— Brief —
The answer must be one number: the count of lines in the data below that include "range".

— Excerpted records —
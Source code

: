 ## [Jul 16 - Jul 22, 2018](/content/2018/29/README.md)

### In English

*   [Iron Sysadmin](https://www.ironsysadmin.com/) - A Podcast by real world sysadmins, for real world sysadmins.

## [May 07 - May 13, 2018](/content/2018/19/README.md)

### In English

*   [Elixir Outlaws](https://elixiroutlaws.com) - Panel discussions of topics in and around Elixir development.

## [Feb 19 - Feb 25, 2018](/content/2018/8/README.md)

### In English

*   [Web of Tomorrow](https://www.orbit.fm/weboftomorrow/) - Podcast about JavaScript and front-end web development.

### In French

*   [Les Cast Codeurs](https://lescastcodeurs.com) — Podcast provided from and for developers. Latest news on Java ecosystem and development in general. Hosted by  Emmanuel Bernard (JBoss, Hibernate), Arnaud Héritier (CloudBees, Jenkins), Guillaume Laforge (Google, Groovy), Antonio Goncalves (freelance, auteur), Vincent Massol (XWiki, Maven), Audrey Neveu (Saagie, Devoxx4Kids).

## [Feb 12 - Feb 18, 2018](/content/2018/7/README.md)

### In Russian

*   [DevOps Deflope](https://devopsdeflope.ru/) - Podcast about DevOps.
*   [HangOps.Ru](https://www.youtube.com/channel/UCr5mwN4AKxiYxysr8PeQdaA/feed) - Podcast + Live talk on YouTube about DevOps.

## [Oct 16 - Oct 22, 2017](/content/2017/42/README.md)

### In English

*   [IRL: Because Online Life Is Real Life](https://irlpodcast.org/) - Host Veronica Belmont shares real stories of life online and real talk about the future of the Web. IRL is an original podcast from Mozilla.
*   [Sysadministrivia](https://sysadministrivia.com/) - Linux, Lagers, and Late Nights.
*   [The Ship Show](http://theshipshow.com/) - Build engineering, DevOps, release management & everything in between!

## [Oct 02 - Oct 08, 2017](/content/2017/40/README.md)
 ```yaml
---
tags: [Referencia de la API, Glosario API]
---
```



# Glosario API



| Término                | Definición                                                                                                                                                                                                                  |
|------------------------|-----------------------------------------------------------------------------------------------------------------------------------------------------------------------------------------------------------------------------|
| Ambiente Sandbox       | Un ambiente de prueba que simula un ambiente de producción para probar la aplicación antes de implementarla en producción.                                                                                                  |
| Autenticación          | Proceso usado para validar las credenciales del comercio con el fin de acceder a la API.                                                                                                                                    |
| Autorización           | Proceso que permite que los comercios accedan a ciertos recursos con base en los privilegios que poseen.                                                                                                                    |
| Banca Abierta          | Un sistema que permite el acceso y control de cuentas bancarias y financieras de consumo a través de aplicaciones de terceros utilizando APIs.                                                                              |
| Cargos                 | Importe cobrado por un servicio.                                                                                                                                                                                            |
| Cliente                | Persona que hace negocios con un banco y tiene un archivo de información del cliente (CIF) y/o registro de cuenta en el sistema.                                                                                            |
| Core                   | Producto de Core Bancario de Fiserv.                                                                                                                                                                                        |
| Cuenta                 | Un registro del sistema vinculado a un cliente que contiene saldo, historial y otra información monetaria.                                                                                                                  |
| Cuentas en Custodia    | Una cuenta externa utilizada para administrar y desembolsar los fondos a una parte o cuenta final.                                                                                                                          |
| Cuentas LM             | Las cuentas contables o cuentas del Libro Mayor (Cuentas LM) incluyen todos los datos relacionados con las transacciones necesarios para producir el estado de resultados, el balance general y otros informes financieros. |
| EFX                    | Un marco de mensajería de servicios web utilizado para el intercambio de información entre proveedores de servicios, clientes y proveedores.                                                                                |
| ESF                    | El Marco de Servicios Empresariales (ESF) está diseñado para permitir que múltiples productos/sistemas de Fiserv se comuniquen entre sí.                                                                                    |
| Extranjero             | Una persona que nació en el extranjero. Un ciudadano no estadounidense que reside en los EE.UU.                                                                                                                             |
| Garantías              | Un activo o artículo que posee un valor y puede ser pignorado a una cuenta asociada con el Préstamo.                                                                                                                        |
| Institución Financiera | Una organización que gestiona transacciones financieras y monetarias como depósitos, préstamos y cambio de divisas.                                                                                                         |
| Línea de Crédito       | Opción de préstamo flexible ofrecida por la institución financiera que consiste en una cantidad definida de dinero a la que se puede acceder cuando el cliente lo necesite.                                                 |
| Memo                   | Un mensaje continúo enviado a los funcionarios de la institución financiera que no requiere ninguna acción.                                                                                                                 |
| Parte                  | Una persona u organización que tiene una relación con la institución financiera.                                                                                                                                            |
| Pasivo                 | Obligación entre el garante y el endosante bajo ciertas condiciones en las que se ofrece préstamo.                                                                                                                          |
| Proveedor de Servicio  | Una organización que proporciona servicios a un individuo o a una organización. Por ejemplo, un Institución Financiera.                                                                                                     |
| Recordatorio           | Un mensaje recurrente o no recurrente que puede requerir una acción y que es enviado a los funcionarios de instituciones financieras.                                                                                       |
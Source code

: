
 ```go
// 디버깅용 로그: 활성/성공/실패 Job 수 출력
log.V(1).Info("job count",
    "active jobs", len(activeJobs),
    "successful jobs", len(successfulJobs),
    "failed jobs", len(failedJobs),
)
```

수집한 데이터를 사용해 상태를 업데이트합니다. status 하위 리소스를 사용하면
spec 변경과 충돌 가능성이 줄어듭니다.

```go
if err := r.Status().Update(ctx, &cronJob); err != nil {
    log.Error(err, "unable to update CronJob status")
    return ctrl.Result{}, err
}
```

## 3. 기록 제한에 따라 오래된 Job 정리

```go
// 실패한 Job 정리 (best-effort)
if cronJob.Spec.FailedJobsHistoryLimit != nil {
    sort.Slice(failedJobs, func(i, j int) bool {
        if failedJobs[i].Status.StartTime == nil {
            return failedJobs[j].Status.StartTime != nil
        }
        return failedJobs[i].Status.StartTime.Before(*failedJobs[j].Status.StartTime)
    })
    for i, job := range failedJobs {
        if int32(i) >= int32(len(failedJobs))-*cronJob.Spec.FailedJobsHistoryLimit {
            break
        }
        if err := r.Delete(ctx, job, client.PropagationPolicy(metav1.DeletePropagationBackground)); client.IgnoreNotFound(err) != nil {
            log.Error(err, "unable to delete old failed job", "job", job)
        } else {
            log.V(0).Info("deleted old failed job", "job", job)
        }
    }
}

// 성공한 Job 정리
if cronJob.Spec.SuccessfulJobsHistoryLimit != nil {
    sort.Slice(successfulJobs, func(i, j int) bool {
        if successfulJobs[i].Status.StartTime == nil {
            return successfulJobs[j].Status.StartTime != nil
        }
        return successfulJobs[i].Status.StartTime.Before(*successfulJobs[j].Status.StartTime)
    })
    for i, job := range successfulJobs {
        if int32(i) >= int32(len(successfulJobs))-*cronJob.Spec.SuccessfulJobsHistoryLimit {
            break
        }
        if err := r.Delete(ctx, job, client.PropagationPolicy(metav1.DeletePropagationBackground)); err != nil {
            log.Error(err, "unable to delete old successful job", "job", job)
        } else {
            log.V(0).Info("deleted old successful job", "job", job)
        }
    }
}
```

— Answer space —
2